On Fri, 2003-09-12 at 21:40, Kerry Twibell wrote:
> I am drawing combination of text, tables and bitmaps
> to the screen. I need to scroll over all of them so
> that they move at the same time. (think Avant-Go
> interface) I am using a gadget to draw the text.
> Therefore I have to attach the gadget and handle all
> events. 
> 
> Based on the last parameter of SclSetScrollBar, I
> tried to delineate the text that I was drawing to the
> screen and update the scroll bar based on these
> determined "line numbers" - mimicking the API examples
> that deal with fields. 
> 
> I am running into strange issues, where the code
> sometimes draws text that hangs over the boundary of
> the gadget. 

A thought that springs to mind...you could try setting the clipping
window to the region of the gadget (using WinSetClip).  That way the
text wouldn't hang outside the widget (though perhaps the last line may
not be fully drawn).

> Question is this - can I set the scroll bar based on
> pixels instead of line numbers?

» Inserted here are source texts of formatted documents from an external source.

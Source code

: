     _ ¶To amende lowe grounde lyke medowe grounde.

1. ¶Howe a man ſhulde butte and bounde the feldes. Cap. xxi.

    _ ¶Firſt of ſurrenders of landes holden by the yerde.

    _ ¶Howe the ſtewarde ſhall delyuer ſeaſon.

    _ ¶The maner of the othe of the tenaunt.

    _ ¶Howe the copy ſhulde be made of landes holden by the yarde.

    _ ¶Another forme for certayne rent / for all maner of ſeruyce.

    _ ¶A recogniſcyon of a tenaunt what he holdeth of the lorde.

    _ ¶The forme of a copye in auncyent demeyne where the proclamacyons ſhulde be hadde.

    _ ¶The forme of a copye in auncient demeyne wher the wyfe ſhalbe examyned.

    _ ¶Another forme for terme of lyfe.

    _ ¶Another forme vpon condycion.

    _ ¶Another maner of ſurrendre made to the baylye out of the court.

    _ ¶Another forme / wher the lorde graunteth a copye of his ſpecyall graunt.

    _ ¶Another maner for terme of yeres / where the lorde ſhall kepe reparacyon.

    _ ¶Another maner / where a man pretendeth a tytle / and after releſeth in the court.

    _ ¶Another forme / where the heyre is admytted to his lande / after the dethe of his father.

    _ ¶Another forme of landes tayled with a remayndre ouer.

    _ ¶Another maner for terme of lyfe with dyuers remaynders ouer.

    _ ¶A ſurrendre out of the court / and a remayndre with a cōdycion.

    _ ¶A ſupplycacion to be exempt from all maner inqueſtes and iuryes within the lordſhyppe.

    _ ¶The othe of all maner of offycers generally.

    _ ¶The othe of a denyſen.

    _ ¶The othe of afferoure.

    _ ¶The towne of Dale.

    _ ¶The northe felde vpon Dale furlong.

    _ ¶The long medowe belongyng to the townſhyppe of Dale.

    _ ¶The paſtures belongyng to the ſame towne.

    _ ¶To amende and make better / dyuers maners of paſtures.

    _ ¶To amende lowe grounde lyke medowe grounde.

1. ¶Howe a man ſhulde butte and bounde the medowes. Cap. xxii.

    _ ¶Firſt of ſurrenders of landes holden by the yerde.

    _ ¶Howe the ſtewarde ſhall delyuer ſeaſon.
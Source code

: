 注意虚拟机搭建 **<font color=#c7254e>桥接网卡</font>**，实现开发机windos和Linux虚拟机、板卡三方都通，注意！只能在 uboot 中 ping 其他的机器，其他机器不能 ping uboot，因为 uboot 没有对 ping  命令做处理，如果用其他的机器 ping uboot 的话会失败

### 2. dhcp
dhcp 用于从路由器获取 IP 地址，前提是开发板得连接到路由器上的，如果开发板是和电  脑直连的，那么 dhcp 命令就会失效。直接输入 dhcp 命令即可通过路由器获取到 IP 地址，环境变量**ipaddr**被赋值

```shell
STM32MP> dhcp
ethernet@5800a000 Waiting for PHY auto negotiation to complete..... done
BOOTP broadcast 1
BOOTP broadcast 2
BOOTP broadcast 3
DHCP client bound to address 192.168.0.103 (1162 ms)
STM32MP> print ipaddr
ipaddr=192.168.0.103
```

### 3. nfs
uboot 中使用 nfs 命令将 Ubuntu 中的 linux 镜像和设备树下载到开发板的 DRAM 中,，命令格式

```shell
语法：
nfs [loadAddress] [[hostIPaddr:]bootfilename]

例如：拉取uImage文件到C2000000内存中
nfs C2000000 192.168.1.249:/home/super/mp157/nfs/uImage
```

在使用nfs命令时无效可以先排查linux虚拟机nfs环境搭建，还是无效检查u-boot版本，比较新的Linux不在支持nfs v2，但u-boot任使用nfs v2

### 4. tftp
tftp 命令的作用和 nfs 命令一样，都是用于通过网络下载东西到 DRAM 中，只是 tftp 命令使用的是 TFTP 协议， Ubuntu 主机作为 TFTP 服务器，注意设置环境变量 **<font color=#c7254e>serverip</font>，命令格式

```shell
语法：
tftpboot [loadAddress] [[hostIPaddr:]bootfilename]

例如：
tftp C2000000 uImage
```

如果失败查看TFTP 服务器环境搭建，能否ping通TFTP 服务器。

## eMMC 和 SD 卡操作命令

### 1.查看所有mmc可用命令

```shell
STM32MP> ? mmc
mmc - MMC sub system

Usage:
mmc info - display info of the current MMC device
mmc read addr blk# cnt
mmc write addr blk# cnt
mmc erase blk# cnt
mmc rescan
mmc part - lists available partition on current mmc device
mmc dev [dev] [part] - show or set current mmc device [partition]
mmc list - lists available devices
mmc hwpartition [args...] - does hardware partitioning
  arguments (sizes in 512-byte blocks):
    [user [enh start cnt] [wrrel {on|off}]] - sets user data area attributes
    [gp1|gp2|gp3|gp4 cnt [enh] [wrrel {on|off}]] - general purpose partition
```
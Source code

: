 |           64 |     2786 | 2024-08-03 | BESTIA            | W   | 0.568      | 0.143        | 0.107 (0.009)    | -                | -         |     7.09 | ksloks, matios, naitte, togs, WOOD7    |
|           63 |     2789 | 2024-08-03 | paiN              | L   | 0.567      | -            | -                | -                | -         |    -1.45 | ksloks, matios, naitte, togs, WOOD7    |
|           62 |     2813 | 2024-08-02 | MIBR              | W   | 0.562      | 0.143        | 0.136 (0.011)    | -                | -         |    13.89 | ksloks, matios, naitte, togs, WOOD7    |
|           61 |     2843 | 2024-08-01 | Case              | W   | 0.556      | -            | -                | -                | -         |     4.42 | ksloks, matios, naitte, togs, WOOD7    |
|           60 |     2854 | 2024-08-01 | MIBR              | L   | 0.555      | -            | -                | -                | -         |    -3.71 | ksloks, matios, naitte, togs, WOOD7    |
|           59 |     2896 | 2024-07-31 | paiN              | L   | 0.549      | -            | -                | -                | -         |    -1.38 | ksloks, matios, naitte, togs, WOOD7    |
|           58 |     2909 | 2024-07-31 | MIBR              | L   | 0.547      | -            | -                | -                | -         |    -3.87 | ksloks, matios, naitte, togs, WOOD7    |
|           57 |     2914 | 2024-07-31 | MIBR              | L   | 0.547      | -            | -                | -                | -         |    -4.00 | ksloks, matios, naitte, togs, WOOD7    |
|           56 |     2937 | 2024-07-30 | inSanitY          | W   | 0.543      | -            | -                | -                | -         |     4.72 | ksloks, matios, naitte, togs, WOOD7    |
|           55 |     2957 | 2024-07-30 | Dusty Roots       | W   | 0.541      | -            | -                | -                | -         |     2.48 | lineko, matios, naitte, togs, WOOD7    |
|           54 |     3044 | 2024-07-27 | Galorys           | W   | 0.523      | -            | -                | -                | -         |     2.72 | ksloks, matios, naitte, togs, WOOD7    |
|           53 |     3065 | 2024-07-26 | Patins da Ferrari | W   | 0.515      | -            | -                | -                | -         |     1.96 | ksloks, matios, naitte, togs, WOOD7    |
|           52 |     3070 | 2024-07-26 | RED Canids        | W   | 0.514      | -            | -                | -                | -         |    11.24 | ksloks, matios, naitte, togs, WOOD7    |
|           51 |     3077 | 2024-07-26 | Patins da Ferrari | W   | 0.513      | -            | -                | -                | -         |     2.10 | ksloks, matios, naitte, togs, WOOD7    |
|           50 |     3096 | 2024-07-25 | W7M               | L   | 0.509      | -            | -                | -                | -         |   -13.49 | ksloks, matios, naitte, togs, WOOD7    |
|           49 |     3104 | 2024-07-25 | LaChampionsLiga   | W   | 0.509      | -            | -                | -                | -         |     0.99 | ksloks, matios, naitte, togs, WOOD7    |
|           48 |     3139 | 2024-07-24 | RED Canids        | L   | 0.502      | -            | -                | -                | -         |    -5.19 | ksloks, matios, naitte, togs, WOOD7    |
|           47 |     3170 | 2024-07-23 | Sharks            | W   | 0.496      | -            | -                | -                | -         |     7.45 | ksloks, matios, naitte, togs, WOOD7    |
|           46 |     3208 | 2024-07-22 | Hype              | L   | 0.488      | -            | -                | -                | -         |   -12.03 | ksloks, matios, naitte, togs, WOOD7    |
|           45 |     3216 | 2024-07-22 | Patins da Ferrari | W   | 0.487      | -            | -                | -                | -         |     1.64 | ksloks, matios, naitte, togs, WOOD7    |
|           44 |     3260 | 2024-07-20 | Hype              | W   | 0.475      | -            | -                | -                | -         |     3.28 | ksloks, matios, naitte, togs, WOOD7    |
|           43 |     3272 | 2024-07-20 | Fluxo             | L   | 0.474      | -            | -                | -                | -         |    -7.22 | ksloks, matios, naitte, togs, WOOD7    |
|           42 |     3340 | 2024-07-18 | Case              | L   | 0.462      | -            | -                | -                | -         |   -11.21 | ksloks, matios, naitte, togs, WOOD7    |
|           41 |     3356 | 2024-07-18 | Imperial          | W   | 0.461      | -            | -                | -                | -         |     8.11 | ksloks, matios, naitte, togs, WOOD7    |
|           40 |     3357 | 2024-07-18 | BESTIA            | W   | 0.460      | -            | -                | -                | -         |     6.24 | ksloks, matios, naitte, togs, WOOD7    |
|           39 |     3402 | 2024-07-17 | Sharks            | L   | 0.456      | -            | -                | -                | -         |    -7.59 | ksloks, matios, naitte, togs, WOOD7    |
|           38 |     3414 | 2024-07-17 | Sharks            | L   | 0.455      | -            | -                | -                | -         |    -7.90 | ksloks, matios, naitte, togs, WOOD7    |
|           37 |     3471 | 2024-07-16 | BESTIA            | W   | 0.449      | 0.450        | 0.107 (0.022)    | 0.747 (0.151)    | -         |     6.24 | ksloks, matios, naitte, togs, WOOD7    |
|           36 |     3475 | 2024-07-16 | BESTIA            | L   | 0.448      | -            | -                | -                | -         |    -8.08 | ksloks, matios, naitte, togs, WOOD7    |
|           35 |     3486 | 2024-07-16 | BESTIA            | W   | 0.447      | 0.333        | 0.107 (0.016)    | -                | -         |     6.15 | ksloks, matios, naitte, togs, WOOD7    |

If so, how do I do
> this? 
> Pixels would be a standard known quantity, where as
> line numbers can vary (line height is based on font
> height and I sometimes use standard, bold and italic
> font interchangeably)

Since you're handling all redrawing of the gadget, it's up to you what
to make of the numbers you're handed.

When the user clicks in the trough indicating a page down, you'll get a
sclRepeatEvent with a difference in size equal to that last parameter
(negative for up, positive for down).

It'd be up to your handling function to then deal with the redrawing of
both the gadget and the scrollbar.

If the last parameter is in pixels...the other two parameters should
also be in pixels.

> In addition, could anyone point me to gadget/scroll
> bar examples or references? 

In the O'Reilly book "Palm Programming: The Developer's Guide", Chapter
5, there's a discussion about form objects, and the scrollbar is
discussed here.

Other than that, you should have gotten the source for the built-in
applications along with the SDK's when you download them, and most of
the built-in applications use scrollbars in one way or another.